What to Watch Going Forward
Though these leaders have all defied term limits in one way or another, they will not be in power forever. Whenever they do leave the scene, the windows for potential systemic change will be consequential. For example, in Cameroon—regardless of the outcome of elections this October, in which Biya plans to stand for his remarkable eighth presidential term—key questions will come to the fore when Biya does eventually leave power: whether elections will be held in a timely manner per the constitution, and whether the historically fragmented opposition can coalesce, despite closing civic space and Russian disinformation. In several countries, including the Republic of Congo, Equatorial Guinea, and Uganda, incumbents have groomed their sons for power—though in all cases, the success of those efforts will ultimately depend upon whether other elite actors fall in line, and whether these sons of privilege prove capable of maintaining the necessary alliances to take over their fathers’ seats for the long haul. Thus, the inevitable transitions may very well further deepen the personalization of power and entrench dynastic rather than democratic politics in these counties.
These inevitable transition junctures could offer the unusual chance for elections and handovers—or lead to authoritarian entrenchment, elite consolidation, or conflict. Democracy’s supporters inside and outside the region should be prepared to spring into action in support of democratic processes whenever these inevitable transitions do occur.
The Way Ahead
In recent weeks, another round of annual research reports, including from Freedom House and Varieties of Democracy, confirmed a dispiriting global trend: democracy’s fortunes continue to decline. But global snapshots can only suggest so much, and the situation in Africa is nuanced and varied, in some cases sobering and in others hopeful. The questions laid out above, as well as others—from the trajectory of popular protest movements, to the outcomes of some genuinely competitive elections on the docket in the months ahead—offer a preliminary framework to assess how the picture evolves.

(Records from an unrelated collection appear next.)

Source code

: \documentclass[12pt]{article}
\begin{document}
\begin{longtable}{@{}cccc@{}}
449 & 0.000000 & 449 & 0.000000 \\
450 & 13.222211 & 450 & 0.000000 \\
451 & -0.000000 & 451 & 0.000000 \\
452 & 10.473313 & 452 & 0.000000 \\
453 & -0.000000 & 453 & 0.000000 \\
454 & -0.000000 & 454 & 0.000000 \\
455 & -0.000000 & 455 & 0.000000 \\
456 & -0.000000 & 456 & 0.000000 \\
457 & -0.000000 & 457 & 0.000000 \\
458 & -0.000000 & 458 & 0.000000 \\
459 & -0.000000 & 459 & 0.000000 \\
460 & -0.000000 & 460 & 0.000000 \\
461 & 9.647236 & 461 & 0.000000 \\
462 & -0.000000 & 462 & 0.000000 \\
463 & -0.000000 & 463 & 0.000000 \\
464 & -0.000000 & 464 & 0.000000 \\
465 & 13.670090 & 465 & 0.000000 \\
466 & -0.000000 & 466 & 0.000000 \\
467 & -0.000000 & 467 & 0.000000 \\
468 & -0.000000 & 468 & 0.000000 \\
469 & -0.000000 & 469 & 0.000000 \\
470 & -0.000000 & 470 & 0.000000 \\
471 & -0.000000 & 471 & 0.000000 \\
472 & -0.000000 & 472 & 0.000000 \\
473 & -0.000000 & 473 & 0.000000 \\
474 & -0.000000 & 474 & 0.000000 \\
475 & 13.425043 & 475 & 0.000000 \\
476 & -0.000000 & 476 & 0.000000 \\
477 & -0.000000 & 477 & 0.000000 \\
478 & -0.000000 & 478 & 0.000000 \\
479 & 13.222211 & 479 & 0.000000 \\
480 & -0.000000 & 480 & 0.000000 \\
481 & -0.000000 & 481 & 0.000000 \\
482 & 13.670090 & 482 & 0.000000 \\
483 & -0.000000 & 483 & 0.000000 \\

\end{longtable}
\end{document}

That the story of democracy in Africa is still being written should come as no surprise. As former Liberian president Ellen Johnson Sirleaf reflected in 2018, “Democracy is never given on a silver platter. It has to be earned, defended, and nurtured every day, everywhere—in Africa, in Europe, and in the United States.” For democracy’s supporters, both inside and outside the continent, the imperative will be to continually look beyond the headlines to understand the deeper trendlines—and to continue earning, defending, and nurturing democracy every day in the years to come.
Editor’s Note: The text has been updated to clarify the timeline of Teodoro Obiang Nguema Mbasogo's rise to power.